Data under study:
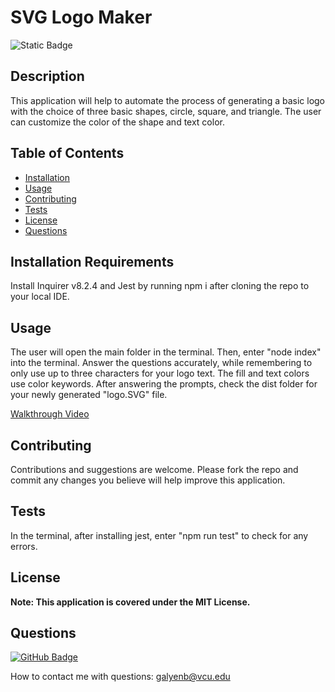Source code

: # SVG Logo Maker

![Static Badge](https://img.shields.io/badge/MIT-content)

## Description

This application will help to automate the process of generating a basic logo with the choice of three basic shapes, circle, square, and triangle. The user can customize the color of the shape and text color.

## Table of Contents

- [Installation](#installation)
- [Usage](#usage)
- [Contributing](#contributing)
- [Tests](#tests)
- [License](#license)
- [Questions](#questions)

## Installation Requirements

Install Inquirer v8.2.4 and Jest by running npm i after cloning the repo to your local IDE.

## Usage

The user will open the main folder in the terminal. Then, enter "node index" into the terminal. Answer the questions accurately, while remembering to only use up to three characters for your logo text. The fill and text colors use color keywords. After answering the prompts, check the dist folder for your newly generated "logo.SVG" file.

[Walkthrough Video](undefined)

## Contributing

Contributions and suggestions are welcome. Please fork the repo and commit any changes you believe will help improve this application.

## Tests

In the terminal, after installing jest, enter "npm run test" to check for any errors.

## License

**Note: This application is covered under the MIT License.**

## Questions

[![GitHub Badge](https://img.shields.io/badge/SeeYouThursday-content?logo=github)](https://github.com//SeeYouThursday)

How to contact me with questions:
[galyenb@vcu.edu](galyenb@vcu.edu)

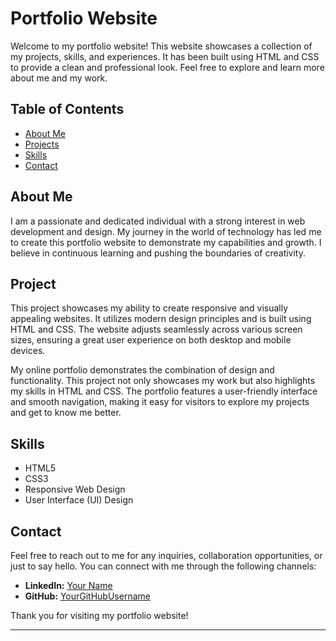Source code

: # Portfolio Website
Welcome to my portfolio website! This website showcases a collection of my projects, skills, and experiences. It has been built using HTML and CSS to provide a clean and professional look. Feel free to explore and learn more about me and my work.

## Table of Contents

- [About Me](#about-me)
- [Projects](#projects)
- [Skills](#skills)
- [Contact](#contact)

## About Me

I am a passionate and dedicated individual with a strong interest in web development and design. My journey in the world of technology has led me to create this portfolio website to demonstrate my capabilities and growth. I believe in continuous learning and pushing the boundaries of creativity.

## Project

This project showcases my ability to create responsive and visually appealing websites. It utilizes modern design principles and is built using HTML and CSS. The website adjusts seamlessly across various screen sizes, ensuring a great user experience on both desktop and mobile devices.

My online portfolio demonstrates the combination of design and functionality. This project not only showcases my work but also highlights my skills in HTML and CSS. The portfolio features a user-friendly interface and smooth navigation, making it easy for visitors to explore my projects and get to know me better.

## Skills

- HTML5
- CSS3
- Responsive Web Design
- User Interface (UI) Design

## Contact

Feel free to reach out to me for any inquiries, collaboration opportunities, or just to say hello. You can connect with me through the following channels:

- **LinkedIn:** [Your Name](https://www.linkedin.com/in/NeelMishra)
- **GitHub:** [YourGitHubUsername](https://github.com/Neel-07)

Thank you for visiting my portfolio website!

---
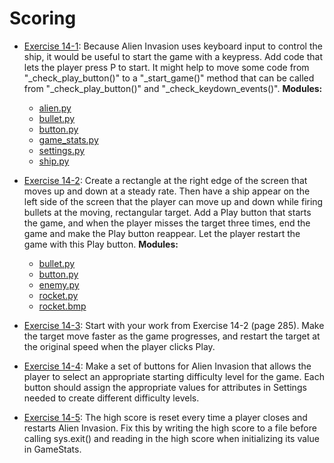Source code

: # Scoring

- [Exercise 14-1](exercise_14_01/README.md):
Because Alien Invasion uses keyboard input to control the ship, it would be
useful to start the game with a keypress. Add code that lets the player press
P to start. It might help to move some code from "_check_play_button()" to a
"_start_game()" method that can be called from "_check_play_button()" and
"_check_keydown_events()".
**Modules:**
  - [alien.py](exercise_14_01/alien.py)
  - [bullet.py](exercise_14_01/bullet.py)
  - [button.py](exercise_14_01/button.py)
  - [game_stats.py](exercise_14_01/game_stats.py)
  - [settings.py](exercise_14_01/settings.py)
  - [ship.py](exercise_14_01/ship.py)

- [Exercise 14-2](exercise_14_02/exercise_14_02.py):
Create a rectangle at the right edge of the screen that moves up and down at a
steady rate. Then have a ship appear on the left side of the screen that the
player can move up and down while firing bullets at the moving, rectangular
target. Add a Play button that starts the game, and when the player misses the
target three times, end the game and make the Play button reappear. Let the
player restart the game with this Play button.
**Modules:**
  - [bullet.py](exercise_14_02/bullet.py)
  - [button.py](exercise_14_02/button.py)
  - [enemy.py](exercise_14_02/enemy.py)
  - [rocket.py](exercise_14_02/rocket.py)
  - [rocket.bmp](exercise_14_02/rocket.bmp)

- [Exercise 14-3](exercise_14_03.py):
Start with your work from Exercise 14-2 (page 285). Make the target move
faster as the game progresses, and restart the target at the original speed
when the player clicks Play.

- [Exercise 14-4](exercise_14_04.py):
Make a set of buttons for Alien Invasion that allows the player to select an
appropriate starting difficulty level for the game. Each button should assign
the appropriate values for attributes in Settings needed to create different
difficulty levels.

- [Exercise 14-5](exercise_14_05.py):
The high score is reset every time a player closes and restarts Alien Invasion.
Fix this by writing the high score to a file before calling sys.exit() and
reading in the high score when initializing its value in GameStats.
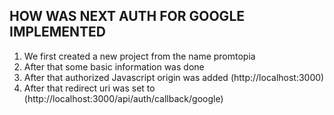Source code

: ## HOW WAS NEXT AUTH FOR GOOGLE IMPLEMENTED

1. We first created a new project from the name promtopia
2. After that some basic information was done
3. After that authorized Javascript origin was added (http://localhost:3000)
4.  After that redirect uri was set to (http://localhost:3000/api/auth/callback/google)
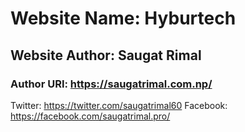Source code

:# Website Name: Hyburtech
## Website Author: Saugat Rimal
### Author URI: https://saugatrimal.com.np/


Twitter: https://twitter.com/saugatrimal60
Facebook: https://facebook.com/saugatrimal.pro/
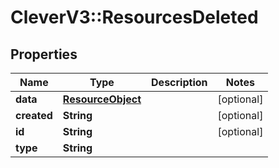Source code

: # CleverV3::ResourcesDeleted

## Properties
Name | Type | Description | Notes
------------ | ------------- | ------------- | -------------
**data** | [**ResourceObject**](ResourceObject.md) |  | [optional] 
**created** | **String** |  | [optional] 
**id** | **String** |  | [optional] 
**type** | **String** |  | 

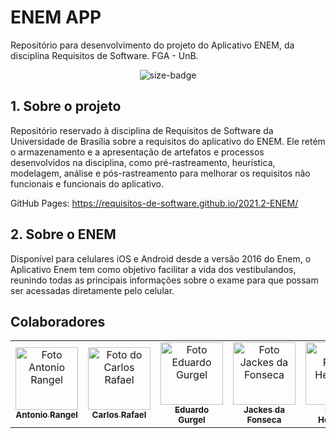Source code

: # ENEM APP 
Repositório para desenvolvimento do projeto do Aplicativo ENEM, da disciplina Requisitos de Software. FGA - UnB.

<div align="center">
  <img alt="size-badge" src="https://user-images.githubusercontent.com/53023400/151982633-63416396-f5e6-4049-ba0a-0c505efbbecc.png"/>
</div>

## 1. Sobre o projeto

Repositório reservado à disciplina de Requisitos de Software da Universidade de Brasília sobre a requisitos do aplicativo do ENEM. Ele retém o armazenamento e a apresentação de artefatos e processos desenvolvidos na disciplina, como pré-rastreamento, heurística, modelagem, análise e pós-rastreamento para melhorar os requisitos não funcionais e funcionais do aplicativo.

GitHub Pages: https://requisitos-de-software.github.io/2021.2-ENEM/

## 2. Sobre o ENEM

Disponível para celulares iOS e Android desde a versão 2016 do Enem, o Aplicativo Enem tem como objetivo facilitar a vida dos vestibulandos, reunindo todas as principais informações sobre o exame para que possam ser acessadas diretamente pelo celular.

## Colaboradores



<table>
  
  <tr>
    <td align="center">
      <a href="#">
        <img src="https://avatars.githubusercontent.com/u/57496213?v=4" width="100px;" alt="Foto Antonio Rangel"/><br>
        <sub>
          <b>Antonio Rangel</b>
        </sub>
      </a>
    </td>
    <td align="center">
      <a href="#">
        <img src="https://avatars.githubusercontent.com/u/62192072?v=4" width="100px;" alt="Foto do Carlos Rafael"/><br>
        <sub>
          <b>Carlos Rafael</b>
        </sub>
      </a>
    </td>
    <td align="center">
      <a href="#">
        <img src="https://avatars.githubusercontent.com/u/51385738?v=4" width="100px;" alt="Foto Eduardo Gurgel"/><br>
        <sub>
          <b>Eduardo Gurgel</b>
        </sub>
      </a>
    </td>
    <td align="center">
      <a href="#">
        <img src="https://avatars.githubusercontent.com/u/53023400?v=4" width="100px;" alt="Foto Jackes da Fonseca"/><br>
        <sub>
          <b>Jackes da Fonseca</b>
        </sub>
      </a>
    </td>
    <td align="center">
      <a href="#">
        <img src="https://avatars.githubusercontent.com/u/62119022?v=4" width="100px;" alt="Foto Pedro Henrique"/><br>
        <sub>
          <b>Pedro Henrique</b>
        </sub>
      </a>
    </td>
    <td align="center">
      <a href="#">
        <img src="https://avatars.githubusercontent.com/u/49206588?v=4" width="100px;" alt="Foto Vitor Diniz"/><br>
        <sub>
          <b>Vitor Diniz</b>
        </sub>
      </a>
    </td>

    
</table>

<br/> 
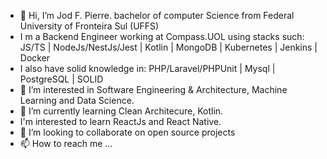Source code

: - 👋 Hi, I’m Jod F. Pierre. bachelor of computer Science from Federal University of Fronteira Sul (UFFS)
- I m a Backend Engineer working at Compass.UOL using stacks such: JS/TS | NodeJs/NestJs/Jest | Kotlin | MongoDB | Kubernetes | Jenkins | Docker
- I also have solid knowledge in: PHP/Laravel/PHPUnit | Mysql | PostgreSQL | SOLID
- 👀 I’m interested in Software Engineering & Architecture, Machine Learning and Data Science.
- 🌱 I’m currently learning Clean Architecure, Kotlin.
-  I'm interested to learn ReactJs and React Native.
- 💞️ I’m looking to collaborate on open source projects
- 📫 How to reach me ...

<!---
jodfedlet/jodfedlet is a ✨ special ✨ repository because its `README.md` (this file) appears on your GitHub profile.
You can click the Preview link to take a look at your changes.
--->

--

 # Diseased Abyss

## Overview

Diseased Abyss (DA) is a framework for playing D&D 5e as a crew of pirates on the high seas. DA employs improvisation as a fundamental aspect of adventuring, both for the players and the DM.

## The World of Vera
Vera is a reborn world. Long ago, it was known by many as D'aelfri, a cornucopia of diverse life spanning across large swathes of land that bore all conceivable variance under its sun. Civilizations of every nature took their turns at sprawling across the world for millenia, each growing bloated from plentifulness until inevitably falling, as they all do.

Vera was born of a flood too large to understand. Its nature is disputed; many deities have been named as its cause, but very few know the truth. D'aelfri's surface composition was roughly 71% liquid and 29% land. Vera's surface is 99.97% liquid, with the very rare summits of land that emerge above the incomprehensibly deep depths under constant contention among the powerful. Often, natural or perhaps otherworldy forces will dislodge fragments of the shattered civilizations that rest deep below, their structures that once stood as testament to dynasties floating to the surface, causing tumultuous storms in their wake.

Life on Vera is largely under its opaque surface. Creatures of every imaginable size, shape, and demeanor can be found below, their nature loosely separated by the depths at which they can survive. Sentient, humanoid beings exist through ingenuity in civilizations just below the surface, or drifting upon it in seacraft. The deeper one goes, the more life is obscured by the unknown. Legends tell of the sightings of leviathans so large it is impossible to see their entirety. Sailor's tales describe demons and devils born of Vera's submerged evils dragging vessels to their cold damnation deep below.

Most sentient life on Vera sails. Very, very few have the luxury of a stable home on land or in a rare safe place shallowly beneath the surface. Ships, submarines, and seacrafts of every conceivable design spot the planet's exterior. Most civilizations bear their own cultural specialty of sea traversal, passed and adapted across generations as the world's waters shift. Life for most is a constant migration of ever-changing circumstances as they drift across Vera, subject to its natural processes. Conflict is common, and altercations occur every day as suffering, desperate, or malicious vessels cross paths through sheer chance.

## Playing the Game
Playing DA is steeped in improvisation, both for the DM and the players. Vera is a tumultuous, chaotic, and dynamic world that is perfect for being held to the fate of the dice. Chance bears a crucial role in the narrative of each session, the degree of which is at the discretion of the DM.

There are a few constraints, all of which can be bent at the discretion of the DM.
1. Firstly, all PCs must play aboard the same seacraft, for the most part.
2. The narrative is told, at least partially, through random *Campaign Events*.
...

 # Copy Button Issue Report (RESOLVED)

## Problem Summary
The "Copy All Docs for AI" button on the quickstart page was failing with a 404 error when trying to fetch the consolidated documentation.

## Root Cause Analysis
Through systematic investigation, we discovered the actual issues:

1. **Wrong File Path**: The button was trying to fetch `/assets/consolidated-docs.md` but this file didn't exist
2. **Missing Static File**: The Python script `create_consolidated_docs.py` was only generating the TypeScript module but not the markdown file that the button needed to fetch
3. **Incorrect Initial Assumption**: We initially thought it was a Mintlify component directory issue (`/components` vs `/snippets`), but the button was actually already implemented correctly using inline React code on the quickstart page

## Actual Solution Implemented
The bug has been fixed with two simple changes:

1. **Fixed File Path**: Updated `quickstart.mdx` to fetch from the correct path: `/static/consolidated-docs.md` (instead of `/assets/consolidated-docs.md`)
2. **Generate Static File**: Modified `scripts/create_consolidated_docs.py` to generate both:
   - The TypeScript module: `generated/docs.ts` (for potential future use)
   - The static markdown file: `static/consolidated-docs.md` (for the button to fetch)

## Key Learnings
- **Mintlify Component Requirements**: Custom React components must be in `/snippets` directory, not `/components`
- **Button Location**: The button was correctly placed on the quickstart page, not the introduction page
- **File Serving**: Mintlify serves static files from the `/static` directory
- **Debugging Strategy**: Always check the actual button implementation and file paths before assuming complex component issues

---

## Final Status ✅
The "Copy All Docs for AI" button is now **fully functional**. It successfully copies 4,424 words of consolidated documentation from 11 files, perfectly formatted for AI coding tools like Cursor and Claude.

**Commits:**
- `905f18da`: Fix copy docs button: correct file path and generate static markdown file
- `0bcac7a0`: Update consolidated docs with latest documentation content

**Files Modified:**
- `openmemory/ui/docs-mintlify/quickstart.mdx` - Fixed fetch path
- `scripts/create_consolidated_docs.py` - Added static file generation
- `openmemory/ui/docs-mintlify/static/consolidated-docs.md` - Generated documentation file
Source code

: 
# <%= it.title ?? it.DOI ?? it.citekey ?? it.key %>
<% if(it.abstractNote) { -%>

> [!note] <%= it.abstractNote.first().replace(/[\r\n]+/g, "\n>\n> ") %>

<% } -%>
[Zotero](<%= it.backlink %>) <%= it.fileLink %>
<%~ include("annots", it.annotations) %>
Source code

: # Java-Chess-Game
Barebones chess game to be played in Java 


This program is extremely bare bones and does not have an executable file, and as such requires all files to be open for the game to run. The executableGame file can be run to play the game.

How to complete this task:
Where does the word "such" occur in the data? Copy every line that has it.

Task response:
- I m a Backend Engineer working at Compass.UOL using stacks such: JS/TS | NodeJs/NestJs/Jest | Kotlin | MongoDB | Kubernetes | Jenkins | Docker
This program is extremely bare bones and does not have an executable file, and as such requires all files to be open for the game to run. The executableGame file can be run to play the game.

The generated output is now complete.